Emiliano Monge

Random House. Barcelona, 2017. 152 páginas. 15,90 €. 9,99 €

Hay títulos perfectos: La superficie más honda lo es. Una paradoja que resume en qué consiste un buen relato, y por lo tanto en qué consisten los once relatos que conforman este nuevo libro de Emiliano Monge (México, 1978). Breves, elípticos, alérgicos a cualquier subrayado, son textos que apenas muestran unas circunstancias, a menudo irresueltas o de resolución insinuada; pero en ellos cabe un país, México, hecho de violencia. Claro que la violencia en México está directamente relacionada con nosotros, con nuestras noches de juerga europea, con nuestra estereotipación de lo mexicano, con nuestras adicciones, con nuestra propia violencia. Así que aquí cabe el mundo.



En la literatura de Monge, el mundo tiene un hilo conductor: ¿adivinan? La violencia. Estos once relatos están hechos de violencia, no hay línea que no esté tensada al máximo por alguna amenaza. Cuando la violencia estalla, lo hace porque cada rincón de la realidad ha sido invadido por ella, de modo que no se puede escapar de una resolución sangrienta. Se viola, se mata, se secuestra y se sacrifica, porque violar, matar, secuestrar o sacrificar son realidad. La parte más superficial y más honda de la realidad: el golpe impacta en la piel y todo un sistema nervioso multiplica su efecto. O al revés: cada golpe concreto, anecdótico, es parte ínfima del tejido que recubre y revela la verdad más honda. Una vez más: un título perfecto. La superficie más honda se lee con necesidad, pero es terrorífico y deja exhausto.



A veces, lo que muestra o a lo que conduce el libro es tan terrible e incomprensible que uno piensa en una vibración fantástica o religiosa, quiero decir: en una irrealidad. El lector se siente tentado de creer que no existen esos pueblos en los que ser un forastero significa ser un condenado; o esos padres atravesando la noche con su hijo silente en una mochila mientras las armas los merodean; o esas ojivas esperando explotar enquistadas en un cerebro.

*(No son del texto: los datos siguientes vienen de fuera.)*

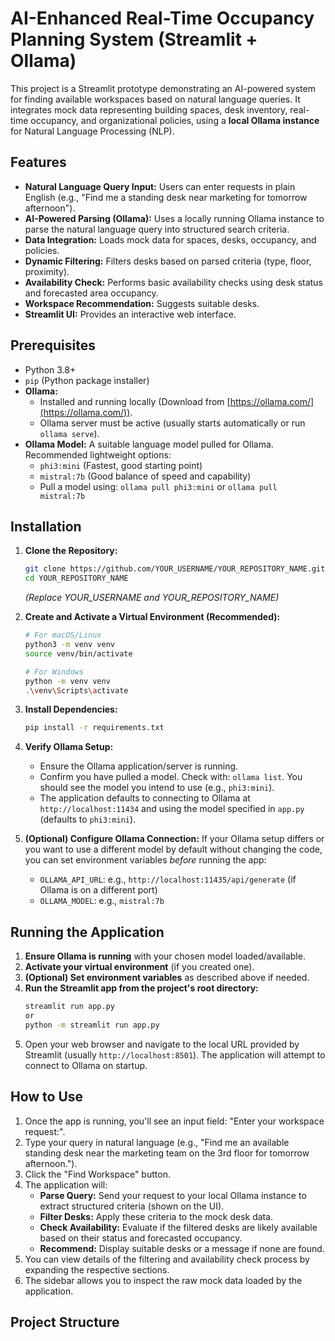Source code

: # AI-Enhanced Real-Time Occupancy Planning System (Streamlit + Ollama)

This project is a Streamlit prototype demonstrating an AI-powered system for finding available workspaces based on natural language queries. It integrates mock data representing building spaces, desk inventory, real-time occupancy, and organizational policies, using a **local Ollama instance** for Natural Language Processing (NLP).

## Features

*   **Natural Language Query Input:** Users can enter requests in plain English (e.g., "Find me a standing desk near marketing for tomorrow afternoon").
*   **AI-Powered Parsing (Ollama):** Uses a locally running Ollama instance to parse the natural language query into structured search criteria.
*   **Data Integration:** Loads mock data for spaces, desks, occupancy, and policies.
*   **Dynamic Filtering:** Filters desks based on parsed criteria (type, floor, proximity).
*   **Availability Check:** Performs basic availability checks using desk status and forecasted area occupancy.
*   **Workspace Recommendation:** Suggests suitable desks.
*   **Streamlit UI:** Provides an interactive web interface.

## Prerequisites

*   Python 3.8+
*   `pip` (Python package installer)
*   **Ollama:**
    *   Installed and running locally (Download from [https://ollama.com/](https://ollama.com/)).
    *   Ollama server must be active (usually starts automatically or run `ollama serve`).
*   **Ollama Model:** A suitable language model pulled for Ollama. Recommended lightweight options:
    *   `phi3:mini` (Fastest, good starting point)
    *   `mistral:7b` (Good balance of speed and capability)
    *   Pull a model using: `ollama pull phi3:mini` or `ollama pull mistral:7b`

## Installation

1.  **Clone the Repository:**
    ```bash
    git clone https://github.com/YOUR_USERNAME/YOUR_REPOSITORY_NAME.git
    cd YOUR_REPOSITORY_NAME
    ```
    *(Replace YOUR_USERNAME and YOUR_REPOSITORY_NAME)*

2.  **Create and Activate a Virtual Environment (Recommended):**
    ```bash
    # For macOS/Linux
    python3 -m venv venv
    source venv/bin/activate

    # For Windows
    python -m venv venv
    .\venv\Scripts\activate
    ```

3.  **Install Dependencies:**
    ```bash
    pip install -r requirements.txt
    ```

4.  **Verify Ollama Setup:**
    *   Ensure the Ollama application/server is running.
    *   Confirm you have pulled a model. Check with: `ollama list`. You should see the model you intend to use (e.g., `phi3:mini`).
    *   The application defaults to connecting to Ollama at `http://localhost:11434` and using the model specified in `app.py` (defaults to `phi3:mini`).

5.  **(Optional) Configure Ollama Connection:**
    If your Ollama setup differs or you want to use a different model by default without changing the code, you can set environment variables *before* running the app:
    *   `OLLAMA_API_URL`: e.g., `http://localhost:11435/api/generate` (if Ollama is on a different port)
    *   `OLLAMA_MODEL`: e.g., `mistral:7b`

## Running the Application

1.  **Ensure Ollama is running** with your chosen model loaded/available.
2.  **Activate your virtual environment** (if you created one).
3.  **(Optional) Set environment variables** as described above if needed.
4.  **Run the Streamlit app from the project's root directory:**
    ```bash
    streamlit run app.py 
    or
    python -m streamlit run app.py
    ```
5.  Open your web browser and navigate to the local URL provided by Streamlit (usually `http://localhost:8501`).
    The application will attempt to connect to Ollama on startup.

## How to Use

1.  Once the app is running, you'll see an input field: "Enter your workspace request:".
2.  Type your query in natural language (e.g., "Find me an available standing desk near the marketing team on the 3rd floor for tomorrow afternoon.").
3.  Click the "Find Workspace" button.
4.  The application will:
    *   **Parse Query:** Send your request to your local Ollama instance to extract structured criteria (shown on the UI).
    *   **Filter Desks:** Apply these criteria to the mock desk data.
    *   **Check Availability:** Evaluate if the filtered desks are likely available based on their status and forecasted occupancy.
    *   **Recommend:** Display suitable desks or a message if none are found.
5.  You can view details of the filtering and availability check process by expanding the respective sections.
6.  The sidebar allows you to inspect the raw mock data loaded by the application.

## Project Structure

Es más: a veces es el autor quien lo tienta, así en "Lo que no pueden decirnos" y su durísimo final. Como los cuentos de Emiliano Monge dejan enormes territorios sin decir, la irrealidad sería para nosotros una forma consoladora de imaginar esos territorios: sólo que nos estaríamos engañando. Estas familias que se venden entre sí, esa llamada que se produce puntualmente el mismo día cada año... ¿no serán alegorías? Pudiera. Pero también tienen cabida regular en titulares de prensa. Monge no practica una literatura realista, ni en sus novelas ni en estos cuentos (la estructura breve, de hecho, le permite incidir todavía más en las posibilidades evocativas de su estilo), pero, como él mismo subrayaba en una entrevista concedida a El Cultural en 2013, sí se exige mirar de frente la realidad para "generar veracidad". Se le pueden encontrar lecturas muy sugestivas a los silencios que recorren estas páginas, a su tono impreciso, al modo en que se encabalgan el discurso de las voces narradoras y los diálogos cortantes... Sin embargo, en última instancia cuesta que nuestra lectura escape de lo real en estas páginas que, por reformular la declaración de Monge, son veraces porque lo encaran.



La superficie más honda, cuya narrativa está muy localizada en un México que constituye su materia de diagnóstico y la geografía moral con la que topamos al excavar en ella, es al mismo tiempo un libro raramente deslocalizado: su carácter espasmódico y sus vacíos sugieren una dimensión al menos latinoamericana, y de hecho más amplia. Como sea, se trata de un libro magnífico, malrrollero, sin escapatoria. Sólo un prejuicio clásico contra el género, sobre el que ya da pereza escribir, justificaría que alguien lo percibiera como "menor" frente al anterior librazo de Monge, Las tierras arrasadas.